Mas não puderam contar, àquela altura, o tremendo embate mental que ocorreu naquele pedaço de instante em que o Homem percebeu o que ocorrera e teve que decidir o que fazer. Não perceberam os transeuntes a dúvida cruel que se abateu como um raio naquele sujeito simples. Não puderam imaginar o tamanho do sacrifício que ele aceitou quando, num átimo, deu um último adeus à sua Menininha tão amada e que nunca mais veria.

O que aquele Homem havia pensado naquela fração de segundo? Teria ele agido por compaixão, pensando que aquela menininha correndo risco de vida teria, ela também, um homem que a amava e que sonhava em encontrá-la num doce abraço ao voltar para casa de um dia duro de trabalho?

Teria ele projetado naquela pequena desconhecida sua própria Filha, e agido por instinto paterno? Teria ele agido por reflexo, sem noção alguma do que iria seguramente ocorrer?

Nunca saberemos, diriam os céticos. Seguramente teria sido por pura estupidez, diriam os cínicos, imaginando que tal Homem não conseguiria mensurar o tamanho daquela carga, que seguramente o esmagaria.

Mas a verdade é que nos grandes dias, nos momentos mais belos da gloriosa História humana, os céticos e os cínicos ficam à margem, quando não se afastam, incapazes de se deliciar com a Beleza da vontade humana.

E nem cético nem cínico pôde prever que a roda do micro carro destruído, depois de arrancada violentamente do seu eixo pelo caminhão, iria quicar num muro do outro lado da rua e rolar ladeira abaixo, na direção do caminhão.

Nenhum dos dois trouxas teria antecipado a minúscula possibilidade daquela roda resvalar no hidrante rua acima e se inclinar do jeitinho certo.

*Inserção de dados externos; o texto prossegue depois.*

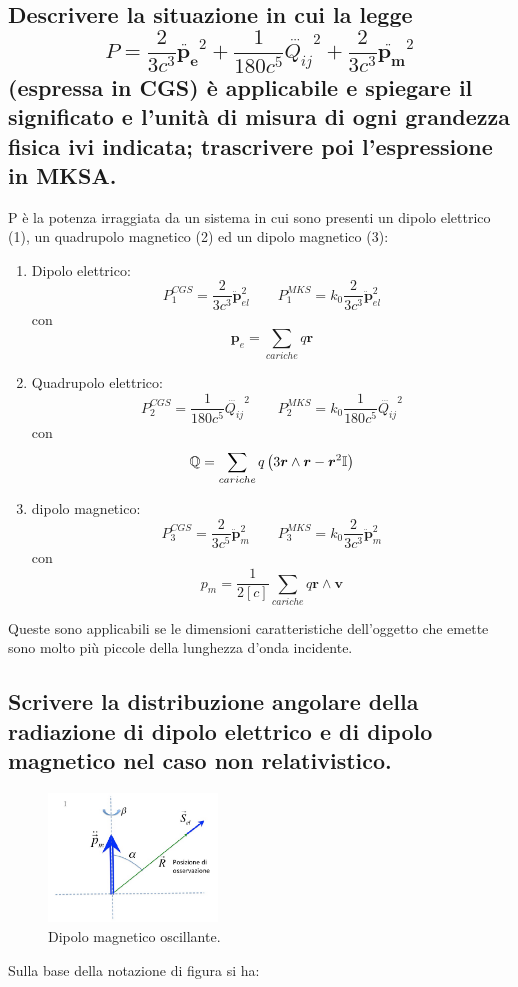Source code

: \subsection[]{ Descrivere la situazione in cui la legge 
\[
	P = \frac{2}{3c^3} \ddot{\boldsymbol{p_{e}}}^2 + \frac{1}{180 c^5} \dddot{Q_{ij}}^2 + \frac{2}{3c^3} \ddot{\boldsymbol{p_m}}^2
\] 
(espressa in CGS) è applicabile e spiegare il significato e l'unità di misura di ogni grandezza fisica ivi indicata; trascrivere poi l'espressione in MKSA.}
P è la potenza irraggiata da un sistema in cui sono presenti un dipolo elettrico (1), un quadrupolo magnetico (2) ed un dipolo magnetico (3):
\begin{enumerate}
	\item Dipolo elettrico:
	\[
		P_{1}^{CGS} = \frac{2}{3 c^3} \ddot{\boldsymbol{p}}_{el}^2 \quad \quad 
		P_{1}^{MKS} = k_{0}\frac{2}{3 c^3} \ddot{\boldsymbol{p}}_{el}^2
	\]
	con
	\[
		\boldsymbol{p}_{e} = \sum_{cariche} q \boldsymbol{r} 
	\] 
	\item Quadrupolo elettrico:
	\[
		P_{2}^{CGS} = \frac{1}{180 c^{5}}\dddot{Q_{ij}}^2 \quad \quad 
		P_{2}^{MKS} = k_{0} \frac{1}{180 c^{5}} \dddot{Q_{ij}}^2
	\]
	con
	\[
		\mathbb{Q} = \sum_{cariche}q\left( 3 \boldsymbol{r} \wedge \boldsymbol{r} - \boldsymbol{r}^2\mathbb{I} \right) 
	\] 
	\item dipolo magnetico:
	\[
		P_{3}^{CGS} = \frac{2}{3c^{5}} \ddot{\boldsymbol{p}}_{m}^2 \quad \quad 
		P_{3}^{MKS} = k_{0} \frac{2}{3c^3} \ddot{\boldsymbol{p} }_{m}^2
	\]
	con
	\[
		p_{m} = \frac{1}{2[c]} \sum_{cariche} q \boldsymbol{r} \wedge \boldsymbol{v}   
	\] 
\end{enumerate}
Queste sono applicabili se le dimensioni caratteristiche dell'oggetto che emette sono molto più piccole della lunghezza d'onda incidente. 


\subsection[]{ Scrivere la distribuzione angolare della radiazione di dipolo elettrico e di dipolo magnetico nel caso non relativistico.}
\begin{figure}[H]
	\centering
	\includegraphics[width=0.4\textwidth]{immagini/2.png}
	\caption{Dipolo magnetico oscillante.}
	\label{fig:2}
\end{figure}
Sulla base della notazione di figura si ha:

Pois o que aconteceu foi que a roda do carrinho, depois da batidinha no hidrante, terminou por se encaixar numa abertura milimetricamente precisa na lateral tombada do caminhão, exatamente no momento exato em que o Homem, exausto, desistia do esforço, em parte por ver seu objetivo conquistado e a outra menina em segurança.

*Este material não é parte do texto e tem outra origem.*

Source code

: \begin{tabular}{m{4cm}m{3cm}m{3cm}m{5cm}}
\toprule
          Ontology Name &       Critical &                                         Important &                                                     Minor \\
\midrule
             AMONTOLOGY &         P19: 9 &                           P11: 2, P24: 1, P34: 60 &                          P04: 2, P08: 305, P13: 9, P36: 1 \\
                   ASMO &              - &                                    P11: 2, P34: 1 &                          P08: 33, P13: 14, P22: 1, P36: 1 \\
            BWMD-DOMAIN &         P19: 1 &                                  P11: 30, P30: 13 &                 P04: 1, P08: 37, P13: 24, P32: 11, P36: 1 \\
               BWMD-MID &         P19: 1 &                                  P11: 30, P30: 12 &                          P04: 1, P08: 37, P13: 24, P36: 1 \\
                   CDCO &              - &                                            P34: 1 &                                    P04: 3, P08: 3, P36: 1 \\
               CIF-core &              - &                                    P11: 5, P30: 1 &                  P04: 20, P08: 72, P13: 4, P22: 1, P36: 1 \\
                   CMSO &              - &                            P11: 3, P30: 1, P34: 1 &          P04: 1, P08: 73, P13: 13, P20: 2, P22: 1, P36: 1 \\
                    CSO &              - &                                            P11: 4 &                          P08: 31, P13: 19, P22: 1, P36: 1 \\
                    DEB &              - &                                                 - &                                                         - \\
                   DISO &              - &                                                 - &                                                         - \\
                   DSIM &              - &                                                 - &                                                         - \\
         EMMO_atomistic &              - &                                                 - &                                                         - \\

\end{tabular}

Abandonando a esperança e sem ver que a salvação rolava em sua direção atrás de si, o Homem se resignou à destruição e relaxou o corpo.

Mas a caçamba não o esmagou.

Ele ouviu um alto ranger bem atrás dele e deitado no chão olhou para trás. Aturdido, viu a roda, que havia se encaixado à perfeição e estava lentamente se deformando sob o gigantesco peso da caçamba. Era possível que, tamanha sua surpresa, aquele homem, já agora Herói, tivesse assistido inerme e estupefato à sua própria morte por esmagamento.

Mas outros homens já estavam ao seu lado naquele momento, o puxando pelos ombros com cuidado e rapidez.

Assim que o Herói foi então resgatado pelos homens, a roda deu um estalido que para alguns soou como um "Ahá" e deixou-se partir finalmente.

O que se seguiu foi uma grande, ainda que ligeira, festa. A mãe que levava as crianças não largava o Herói, agradecendo e o abraçando. As demais crianças choravam de alegria e excitação.

E os homens, depois de ter tirado o Herói do sufoco, o cumprimentavam com a galhardia dos justos. Estava ali um bravo, disseram. Nunca vi tamanha rapidez e coragem, comentaram.

Mas o Herói, ainda que agradecido e confortado por tudo aquilo, só queria voltar correndo para casa. Para a sua Menina, que quase havia perdido. Para sua Menina, que tinha abandonado ainda que por só alguns segundos. Para sua Menina, da qual havia se despedido para sempre.

E foi o que ele fez. Voltou para casa correndo, e ao chegar, abraçou sua Menina num aperto que esmagou todo o medo, todo o desespero, toda a dor e todo o sofrimento do mundo.

Só sobraram ali o Homem, a Menina e o Herói.